**Provided data:**
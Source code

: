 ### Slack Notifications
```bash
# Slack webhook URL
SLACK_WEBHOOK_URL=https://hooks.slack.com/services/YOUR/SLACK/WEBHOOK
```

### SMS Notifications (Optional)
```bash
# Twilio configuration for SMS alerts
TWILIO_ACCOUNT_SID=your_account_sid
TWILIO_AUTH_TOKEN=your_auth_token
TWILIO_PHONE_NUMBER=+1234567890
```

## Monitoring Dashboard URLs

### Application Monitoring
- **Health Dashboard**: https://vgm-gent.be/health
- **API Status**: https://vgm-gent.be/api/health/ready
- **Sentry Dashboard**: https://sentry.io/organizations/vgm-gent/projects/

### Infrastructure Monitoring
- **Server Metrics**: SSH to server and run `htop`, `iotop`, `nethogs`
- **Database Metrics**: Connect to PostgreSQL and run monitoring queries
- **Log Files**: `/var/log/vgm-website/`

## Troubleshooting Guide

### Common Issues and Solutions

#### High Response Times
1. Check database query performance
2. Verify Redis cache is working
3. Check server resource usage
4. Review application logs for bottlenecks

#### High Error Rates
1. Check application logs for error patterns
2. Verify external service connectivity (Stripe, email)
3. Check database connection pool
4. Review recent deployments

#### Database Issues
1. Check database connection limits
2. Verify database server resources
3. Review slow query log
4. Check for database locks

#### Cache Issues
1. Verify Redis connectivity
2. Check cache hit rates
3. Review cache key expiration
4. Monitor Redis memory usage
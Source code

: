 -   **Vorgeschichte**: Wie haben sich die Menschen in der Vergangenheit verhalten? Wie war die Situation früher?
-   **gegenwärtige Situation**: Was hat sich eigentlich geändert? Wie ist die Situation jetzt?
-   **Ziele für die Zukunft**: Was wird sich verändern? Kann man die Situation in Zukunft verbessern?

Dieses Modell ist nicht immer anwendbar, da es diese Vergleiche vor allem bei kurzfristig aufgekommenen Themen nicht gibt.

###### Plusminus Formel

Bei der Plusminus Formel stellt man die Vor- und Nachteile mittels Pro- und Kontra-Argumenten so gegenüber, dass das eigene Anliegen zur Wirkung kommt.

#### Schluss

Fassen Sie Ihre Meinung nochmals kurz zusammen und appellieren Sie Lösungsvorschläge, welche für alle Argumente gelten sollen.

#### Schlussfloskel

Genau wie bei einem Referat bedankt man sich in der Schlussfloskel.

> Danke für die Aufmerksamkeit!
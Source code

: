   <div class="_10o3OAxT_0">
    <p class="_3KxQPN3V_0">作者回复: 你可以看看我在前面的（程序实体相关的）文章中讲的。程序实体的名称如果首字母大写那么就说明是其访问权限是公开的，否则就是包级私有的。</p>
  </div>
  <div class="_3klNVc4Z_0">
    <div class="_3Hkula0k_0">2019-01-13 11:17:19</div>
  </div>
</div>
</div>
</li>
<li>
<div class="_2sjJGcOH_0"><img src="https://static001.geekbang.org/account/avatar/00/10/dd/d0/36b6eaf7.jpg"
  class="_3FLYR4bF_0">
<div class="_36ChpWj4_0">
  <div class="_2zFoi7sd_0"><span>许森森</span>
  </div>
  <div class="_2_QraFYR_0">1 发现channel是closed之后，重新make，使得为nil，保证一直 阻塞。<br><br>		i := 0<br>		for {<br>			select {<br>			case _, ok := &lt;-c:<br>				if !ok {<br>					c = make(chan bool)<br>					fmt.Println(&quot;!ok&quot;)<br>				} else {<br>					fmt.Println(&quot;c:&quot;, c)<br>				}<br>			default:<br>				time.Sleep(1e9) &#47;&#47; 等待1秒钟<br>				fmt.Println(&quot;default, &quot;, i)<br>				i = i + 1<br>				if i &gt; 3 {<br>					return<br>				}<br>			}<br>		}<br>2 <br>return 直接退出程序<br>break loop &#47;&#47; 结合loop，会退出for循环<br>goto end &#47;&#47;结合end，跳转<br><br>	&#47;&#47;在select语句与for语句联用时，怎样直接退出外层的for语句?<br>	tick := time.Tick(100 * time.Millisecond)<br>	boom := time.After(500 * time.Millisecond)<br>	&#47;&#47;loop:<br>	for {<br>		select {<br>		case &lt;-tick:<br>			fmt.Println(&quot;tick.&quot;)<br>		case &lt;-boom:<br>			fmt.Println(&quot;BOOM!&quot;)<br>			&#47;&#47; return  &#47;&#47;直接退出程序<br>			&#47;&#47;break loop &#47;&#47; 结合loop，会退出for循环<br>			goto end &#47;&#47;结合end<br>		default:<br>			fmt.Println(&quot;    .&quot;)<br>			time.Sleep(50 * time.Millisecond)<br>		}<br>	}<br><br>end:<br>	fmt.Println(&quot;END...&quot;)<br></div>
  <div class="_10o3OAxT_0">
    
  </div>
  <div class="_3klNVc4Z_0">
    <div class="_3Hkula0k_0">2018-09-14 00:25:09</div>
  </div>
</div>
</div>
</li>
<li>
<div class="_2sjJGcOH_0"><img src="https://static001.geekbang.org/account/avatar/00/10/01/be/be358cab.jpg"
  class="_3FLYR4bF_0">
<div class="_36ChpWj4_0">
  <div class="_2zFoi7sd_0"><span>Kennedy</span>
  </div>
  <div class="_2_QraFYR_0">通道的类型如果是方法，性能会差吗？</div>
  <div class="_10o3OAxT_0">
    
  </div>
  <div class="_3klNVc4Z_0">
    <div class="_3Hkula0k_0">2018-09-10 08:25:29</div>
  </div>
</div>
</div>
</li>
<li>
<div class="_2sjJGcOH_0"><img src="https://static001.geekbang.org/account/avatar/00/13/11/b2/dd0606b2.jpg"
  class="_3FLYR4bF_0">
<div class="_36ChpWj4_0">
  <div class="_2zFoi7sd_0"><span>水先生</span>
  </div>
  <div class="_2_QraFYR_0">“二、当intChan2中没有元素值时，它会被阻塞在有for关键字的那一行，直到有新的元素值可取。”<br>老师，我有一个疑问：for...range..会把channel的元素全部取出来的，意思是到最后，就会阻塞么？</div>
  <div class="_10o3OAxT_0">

**Prompt:** Extract the whole listing, character for character.

**Solved exercise:**
Source code

: ### Slack Notifications
```bash
# Slack webhook URL
SLACK_WEBHOOK_URL=https://hooks.slack.com/services/YOUR/SLACK/WEBHOOK
```

### SMS Notifications (Optional)
```bash
# Twilio configuration for SMS alerts
TWILIO_ACCOUNT_SID=your_account_sid
TWILIO_AUTH_TOKEN=your_auth_token
TWILIO_PHONE_NUMBER=+1234567890
```

## Monitoring Dashboard URLs

### Application Monitoring
- **Health Dashboard**: https://vgm-gent.be/health
- **API Status**: https://vgm-gent.be/api/health/ready
- **Sentry Dashboard**: https://sentry.io/organizations/vgm-gent/projects/

### Infrastructure Monitoring
- **Server Metrics**: SSH to server and run `htop`, `iotop`, `nethogs`
- **Database Metrics**: Connect to PostgreSQL and run monitoring queries
- **Log Files**: `/var/log/vgm-website/`

## Troubleshooting Guide

### Common Issues and Solutions

#### High Response Times
1. Check database query performance
2. Verify Redis cache is working
3. Check server resource usage
4. Review application logs for bottlenecks

#### High Error Rates
1. Check application logs for error patterns
2. Verify external service connectivity (Stripe, email)
3. Check database connection pool
4. Review recent deployments

#### Database Issues
1. Check database connection limits
2. Verify database server resources
3. Review slow query log
4. Check for database locks

#### Cache Issues
1. Verify Redis connectivity
2. Check cache hit rates
3. Review cache key expiration
4. Monitor Redis memory usage
Source code

: -   **Vorgeschichte**: Wie haben sich die Menschen in der Vergangenheit verhalten? Wie war die Situation früher?
-   **gegenwärtige Situation**: Was hat sich eigentlich geändert? Wie ist die Situation jetzt?
-   **Ziele für die Zukunft**: Was wird sich verändern? Kann man die Situation in Zukunft verbessern?

Dieses Modell ist nicht immer anwendbar, da es diese Vergleiche vor allem bei kurzfristig aufgekommenen Themen nicht gibt.

###### Plusminus Formel

Bei der Plusminus Formel stellt man die Vor- und Nachteile mittels Pro- und Kontra-Argumenten so gegenüber, dass das eigene Anliegen zur Wirkung kommt.

#### Schluss

Fassen Sie Ihre Meinung nochmals kurz zusammen und appellieren Sie Lösungsvorschläge, welche für alle Argumente gelten sollen.

#### Schlussfloskel

Genau wie bei einem Referat bedankt man sich in der Schlussfloskel.

> Danke für die Aufmerksamkeit!
Source code

:   <div class="_10o3OAxT_0">
    <p class="_3KxQPN3V_0">作者回复: 你可以看看我在前面的（程序实体相关的）文章中讲的。程序实体的名称如果首字母大写那么就说明是其访问权限是公开的，否则就是包级私有的。</p>
  </div>
  <div class="_3klNVc4Z_0">
    <div class="_3Hkula0k_0">2019-01-13 11:17:19</div>
  </div>
</div>
</div>
</li>
<li>
<div class="_2sjJGcOH_0"><img src="https://static001.geekbang.org/account/avatar/00/10/dd/d0/36b6eaf7.jpg"
  class="_3FLYR4bF_0">
<div class="_36ChpWj4_0">
  <div class="_2zFoi7sd_0"><span>许森森</span>
  </div>
  <div class="_2_QraFYR_0">1 发现channel是closed之后，重新make，使得为nil，保证一直 阻塞。<br><br>		i := 0<br>		for {<br>			select {<br>			case _, ok := &lt;-c:<br>				if !ok {<br>					c = make(chan bool)<br>					fmt.Println(&quot;!ok&quot;)<br>				} else {<br>					fmt.Println(&quot;c:&quot;, c)<br>				}<br>			default:<br>				time.Sleep(1e9) &#47;&#47; 等待1秒钟<br>				fmt.Println(&quot;default, &quot;, i)<br>				i = i + 1<br>				if i &gt; 3 {<br>					return<br>				}<br>			}<br>		}<br>2 <br>return 直接退出程序<br>break loop &#47;&#47; 结合loop，会退出for循环<br>goto end &#47;&#47;结合end，跳转<br><br>	&#47;&#47;在select语句与for语句联用时，怎样直接退出外层的for语句?<br>	tick := time.Tick(100 * time.Millisecond)<br>	boom := time.After(500 * time.Millisecond)<br>	&#47;&#47;loop:<br>	for {<br>		select {<br>		case &lt;-tick:<br>			fmt.Println(&quot;tick.&quot;)<br>		case &lt;-boom:<br>			fmt.Println(&quot;BOOM!&quot;)<br>			&#47;&#47; return  &#47;&#47;直接退出程序<br>			&#47;&#47;break loop &#47;&#47; 结合loop，会退出for循环<br>			goto end &#47;&#47;结合end<br>		default:<br>			fmt.Println(&quot;    .&quot;)<br>			time.Sleep(50 * time.Millisecond)<br>		}<br>	}<br><br>end:<br>	fmt.Println(&quot;END...&quot;)<br></div>
  <div class="_10o3OAxT_0">
    
  </div>
  <div class="_3klNVc4Z_0">
    <div class="_3Hkula0k_0">2018-09-14 00:25:09</div>
  </div>
</div>
</div>
</li>
<li>
<div class="_2sjJGcOH_0"><img src="https://static001.geekbang.org/account/avatar/00/10/01/be/be358cab.jpg"
  class="_3FLYR4bF_0">
<div class="_36ChpWj4_0">
  <div class="_2zFoi7sd_0"><span>Kennedy</span>
  </div>
  <div class="_2_QraFYR_0">通道的类型如果是方法，性能会差吗？</div>
  <div class="_10o3OAxT_0">
    
  </div>
  <div class="_3klNVc4Z_0">
    <div class="_3Hkula0k_0">2018-09-10 08:25:29</div>
  </div>
</div>
</div>
</li>
<li>
<div class="_2sjJGcOH_0"><img src="https://static001.geekbang.org/account/avatar/00/13/11/b2/dd0606b2.jpg"
  class="_3FLYR4bF_0">
<div class="_36ChpWj4_0">
  <div class="_2zFoi7sd_0"><span>水先生</span>
  </div>
  <div class="_2_QraFYR_0">“二、当intChan2中没有元素值时，它会被阻塞在有for关键字的那一行，直到有新的元素值可取。”<br>老师，我有一个疑问：for...range..会把channel的元素全部取出来的，意思是到最后，就会阻塞么？</div>
  <div class="_10o3OAxT_0">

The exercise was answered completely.